Denver Report
Hey, jerks! I’m in Denver. Last night I went to my first Major Indoor Lacrosse League game. A friend got free tickets to the game through work, so we decided to go. Actually, I didn’t really decide anything. My friend Paul asked if I wanted to go. I didn’t even know professional lacrosse existed and even if I had known, there’s no way in hell I wanted to actually watch a game. So I politely said, “That could be fun.” And so we went. We saw the Colorado Mammoth defeat the Portland Lumberjacks by a score of something to something. Actually, I didn’t see that, because we left about halfway through. If you’ve never been to an MILL game, I’ll try to explain it to you in the following equation.
Ice Hockey Minus The Ice Plus Lacrosse Sticks Plus Rules that Make No Sense Minus Skill and Athleticism Plus Absolute Brutality Equals MILL
Here’s my friend Paul, the one who forced me to attend this shit. He is no longer my friend.
The other thing I noticed is that the game does not stop for injuries. Last night some player got slashed across the face with a stick and immediately fell to the ground. It was one of those injuries that are painful to watch. He was writhing on the ground in pain, wiggling his legs like in NHPLA 93 and play just continued. The team’s trainer couldn’t even get out to help him.
The other thing I noticed is that the PA announcer talks throughout the entire game. He plays AC/DC songs during the game, too. It was like watching a game while a strip club DJ announced it for you. “C’mon crowd, let the Mammoth hear you! You want to see another goal?! Also, Tanya, you’re up next on stage number 2. Gentlemen, make some noise for Crystallllllllll!”
And here’s that guy who was injured. I swear he was on the turf for a good two minutes before anyone noticed he was hurt.
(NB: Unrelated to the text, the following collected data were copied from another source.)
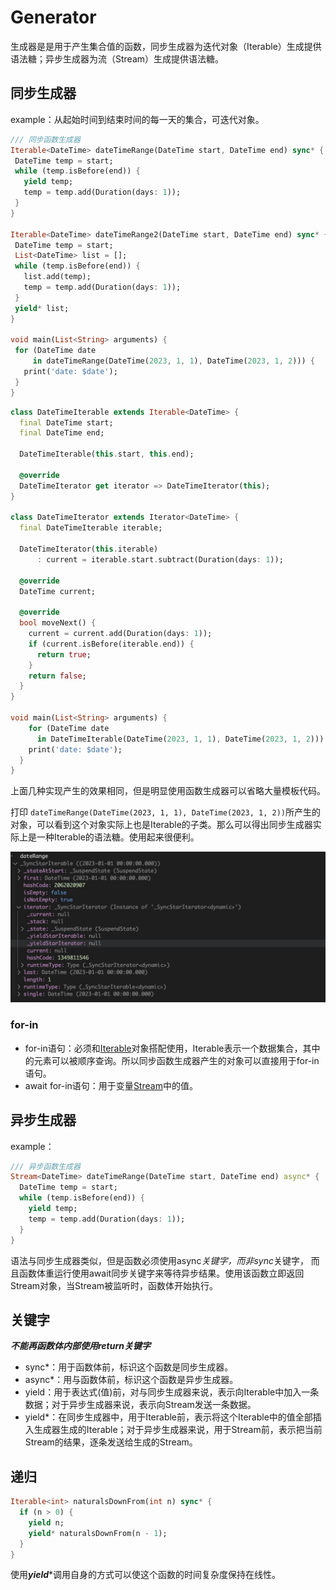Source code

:# Generator
生成器是是用于产生集合值的函数，同步生成器为迭代对象（Iterable）生成提供语法糖；异步生成器为流（Stream）生成提供语法糖。


## 同步生成器
 example：从起始时间到结束时间的每一天的集合，可迭代对象。

 ```dart
/// 同步函数生成器
Iterable<DateTime> dateTimeRange(DateTime start, DateTime end) sync* {
  DateTime temp = start;
  while (temp.isBefore(end)) {
    yield temp;
    temp = temp.add(Duration(days: 1));
  }
}

Iterable<DateTime> dateTimeRange2(DateTime start, DateTime end) sync* {
  DateTime temp = start;
  List<DateTime> list = [];
  while (temp.isBefore(end)) {
    list.add(temp);
    temp = temp.add(Duration(days: 1));
  }
  yield* list;
}

void main(List<String> arguments) {
  for (DateTime date
      in dateTimeRange(DateTime(2023, 1, 1), DateTime(2023, 1, 2))) {
    print('date: $date');
  }
}  

```

```dart
class DateTimeIterable extends Iterable<DateTime> {
  final DateTime start;
  final DateTime end;

  DateTimeIterable(this.start, this.end);

  @override
  DateTimeIterator get iterator => DateTimeIterator(this);
}

class DateTimeIterator extends Iterator<DateTime> {
  final DateTimeIterable iterable;

  DateTimeIterator(this.iterable)
      : current = iterable.start.subtract(Duration(days: 1));

  @override
  DateTime current;

  @override
  bool moveNext() {
    current = current.add(Duration(days: 1));
    if (current.isBefore(iterable.end)) {
      return true;
    }
    return false;
  }
}

void main(List<String> arguments) {
    for (DateTime date
      in DateTimeIterable(DateTime(2023, 1, 1), DateTime(2023, 1, 2))) {
    print('date: $date');
  }
}

```
上面几种实现产生的效果相同，但是明显使用函数生成器可以省略大量模板代码。

打印    `dateTimeRange(DateTime(2023, 1, 1), DateTime(2023, 1, 2))`所产生的对象，可以看到这个对象实际上也是Iterable的子类。那么可以得出同步生成器实际上是一种Iterable的语法糖。使用起来很便利。

![iterable_object.png](./iterable_object.jpg)

### for-in
* for-in语句：必须和[Iterable](https://api.dart.dev/stable/2.19.1/dart-core/Iterable-class.html)对象搭配使用，Iterable表示一个数据集合，其中的元素可以被顺序查询。所以同步函数生成器产生的对象可以直接用于for-in语句。
* await for-in语句：用于变量[Stream](https://api.dart.dev/stable/2.19.1/dart-async/Stream-class.html)中的值。


## 异步生成器

example：

```dart
/// 异步函数生成器
Stream<DateTime> dateTimeRange(DateTime start, DateTime end) async* {
  DateTime temp = start;
  while (temp.isBefore(end)) {
    yield temp;
    temp = temp.add(Duration(days: 1));
  }
}

```

语法与同步生成器类似，但是函数必须使用async*关键字，而非sync*关键字， 而且函数体重运行使用await同步关键字来等待异步结果。使用该函数立即返回Stream对象，当Stream被监听时，函数体开始执行。

## 关键字

***不能再函数体内部使用return关键字***

* sync*：用于函数体前，标识这个函数是同步生成器。
* async*：用与函数体前，标识这个函数是异步生成器。
* yield：用于表达式(值)前，对与同步生成器来说，表示向Iterable中加入一条数据；对于异步生成器来说，表示向Stream发送一条数据。
* yield*：在同步生成器中，用于Iterable前，表示将这个Iterable中的值全部插入生成器生成的Iterable；对于异步生成器来说，用于Stream前，表示把当前Stream的结果，逐条发送给生成的Stream。

## 递归

```dart
Iterable<int> naturalsDownFrom(int n) sync* {
  if (n > 0) {
    yield n;
    yield* naturalsDownFrom(n - 1);
  }
}
```

使用***yield****调用自身的方式可以使这个函数的时间复杂度保持在线性。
After the lacrosse game, we all went to my friend Paul’s house and drank and played darts. It was very fun. I was also informed that I’m going to a MOE concert against my will tomorrow night. I hate Moe and all the horrible hippie jam bands like them. I’ve offered a number of times to sell my ticket, but my friends won’t hear of it. So I should at least have a MOE concert to report on later on. God, that shit will be horrible.